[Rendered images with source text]
_ _ _ _ _

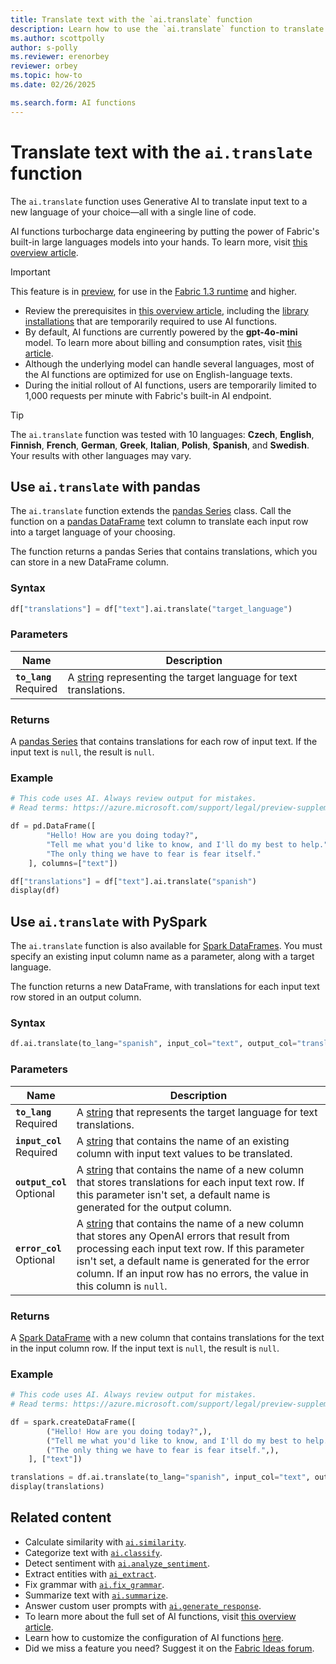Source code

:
 ```yaml
---
title: Translate text with the `ai.translate` function
description: Learn how to use the `ai.translate` function to translate input text to a new language of your choosing.
ms.author: scottpolly
author: s-polly
ms.reviewer: erenorbey
reviewer: orbey
ms.topic: how-to
ms.date: 02/26/2025

ms.search.form: AI functions
---
```


# Translate text with the `ai.translate` function

The `ai.translate` function uses Generative AI to translate input text to a new language of your choice—all with a single line of code.

AI functions turbocharge data engineering by putting the power of Fabric's built-in large languages models into your hands. To learn more, visit [this overview article](./overview.md).

> [!IMPORTANT]
> This feature is in [preview](../../get-started/preview.md), for use in the [Fabric 1.3 runtime](../../data-engineering/runtime-1-3.md) and higher.
>
> - Review the prerequisites in [this overview article](./overview.md), including the [library installations](./overview.md#getting-started-with-ai-functions) that are temporarily required to use AI functions.
> - By default, AI functions are currently powered by the **gpt-4o-mini** model. To learn more about billing and consumption rates, visit [this article](../ai-services/ai-services-overview.md).
> - Although the underlying model can handle several languages, most of the AI functions are optimized for use on English-language texts.
> - During the initial rollout of AI functions, users are temporarily limited to 1,000 requests per minute with Fabric's built-in AI endpoint.

> [!TIP]
> The `ai.translate` function was tested with 10 languages: **Czech**, **English**, **Finnish**, **French**, **German**, **Greek**, **Italian**, **Polish**, **Spanish**, and **Swedish**. Your results with other languages may vary.

## Use `ai.translate` with pandas

The `ai.translate` function extends the [pandas Series](https://pandas.pydata.org/docs/reference/api/pandas.Series.html) class. Call the function on a [pandas DataFrame](https://pandas.pydata.org/docs/reference/api/pandas.DataFrame.html) text column to translate each input row into a target language of your choosing.

The function returns a pandas Series that contains translations, which you can store in a new DataFrame column.

### Syntax

```python
df["translations"] = df["text"].ai.translate("target_language")
```

### Parameters

| **Name** | **Description** |
|---|---|
| **`to_lang`** <br> Required | A [string](https://docs.python.org/3/library/stdtypes.html#str) representing the target language for text translations. |

### Returns

A [pandas Series](https://pandas.pydata.org/docs/reference/api/pandas.Series.html) that contains translations for each row of input text. If the input text is `null`, the result is `null`.

### Example

```python
# This code uses AI. Always review output for mistakes. 
# Read terms: https://azure.microsoft.com/support/legal/preview-supplemental-terms/

df = pd.DataFrame([
        "Hello! How are you doing today?", 
        "Tell me what you'd like to know, and I'll do my best to help.", 
        "The only thing we have to fear is fear itself."
    ], columns=["text"])

df["translations"] = df["text"].ai.translate("spanish")
display(df)
```

## Use `ai.translate` with PySpark

The `ai.translate` function is also available for [Spark DataFrames](https://spark.apache.org/docs/latest/api/python/reference/pyspark.sql/dataframe.html). You must specify an existing input column name as a parameter, along with a target language.

The function returns a new DataFrame, with translations for each input text row stored in an output column.

### Syntax

```python
df.ai.translate(to_lang="spanish", input_col="text", output_col="translations")
```

### Parameters

| **Name** | **Description** |
|---|---|
| **`to_lang`** <br> Required | A [string](https://spark.apache.org/docs/latest/api/python/reference/pyspark.sql/api/pyspark.sql.types.StringType.html) that represents the target language for text translations. |
| **`input_col`** <br> Required | A [string](https://spark.apache.org/docs/latest/api/python/reference/pyspark.sql/api/pyspark.sql.types.StringType.html) that contains the name of an existing column with input text values to be translated. |
| **`output_col`** <br> Optional | A [string](https://spark.apache.org/docs/latest/api/python/reference/pyspark.sql/api/pyspark.sql.types.StringType.html) that contains the name of a new column that stores translations for each input text row. If this parameter isn't set, a default name is generated for the output column. |
| **`error_col`** <br> Optional | A [string](https://spark.apache.org/docs/latest/api/python/reference/pyspark.sql/api/pyspark.sql.types.StringType.html) that contains the name of a new column that stores any OpenAI errors that result from processing each input text row. If this parameter isn't set, a default name is generated for the error column. If an input row has no errors, the value in this column is `null`. |

### Returns

A [Spark DataFrame](https://spark.apache.org/docs/latest/api/python/reference/pyspark.sql/dataframe.html) with a new column that contains translations for the text in the input column row. If the input text is `null`, the result is `null`.

### Example

```python
# This code uses AI. Always review output for mistakes. 
# Read terms: https://azure.microsoft.com/support/legal/preview-supplemental-terms/

df = spark.createDataFrame([
        ("Hello! How are you doing today?",),
        ("Tell me what you'd like to know, and I'll do my best to help.",),
        ("The only thing we have to fear is fear itself.",),
    ], ["text"])

translations = df.ai.translate(to_lang="spanish", input_col="text", output_col="translations")
display(translations)
```

## Related content

- Calculate similarity with [`ai.similarity`](./similarity.md).
- Categorize text with [`ai.classify`](./classify.md).
- Detect sentiment with [`ai.analyze_sentiment`](./analyze-sentiment.md).
- Extract entities with [`ai_extract`](./extract.md).
- Fix grammar with [`ai.fix_grammar`](./fix-grammar.md).
- Summarize text with [`ai.summarize`](./summarize.md).
- Answer custom user prompts with [`ai.generate_response`](./generate-response.md).
- To learn more about the full set of AI functions, visit [this overview article](./overview.md).
- Learn how to customize the configuration of AI functions [here](./configuration.md).
- Did we miss a feature you need? Suggest it on the [Fabric Ideas forum](https://ideas.fabric.microsoft.com/).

_ _ _ _ _

*AIM OF THE EXERCISE:*
Check each line above for the string "engineering" and copy every line that has it.

*SOLUTION TO THIS EXERCISE:*
AI functions turbocharge data engineering by putting the power of Fabric's built-in large languages models into your hands. To learn more, visit [this overview article](./overview.md).
> This feature is in [preview](../../get-started/preview.md), for use in the [Fabric 1.3 runtime](../../data-engineering/runtime-1-3.md) and higher.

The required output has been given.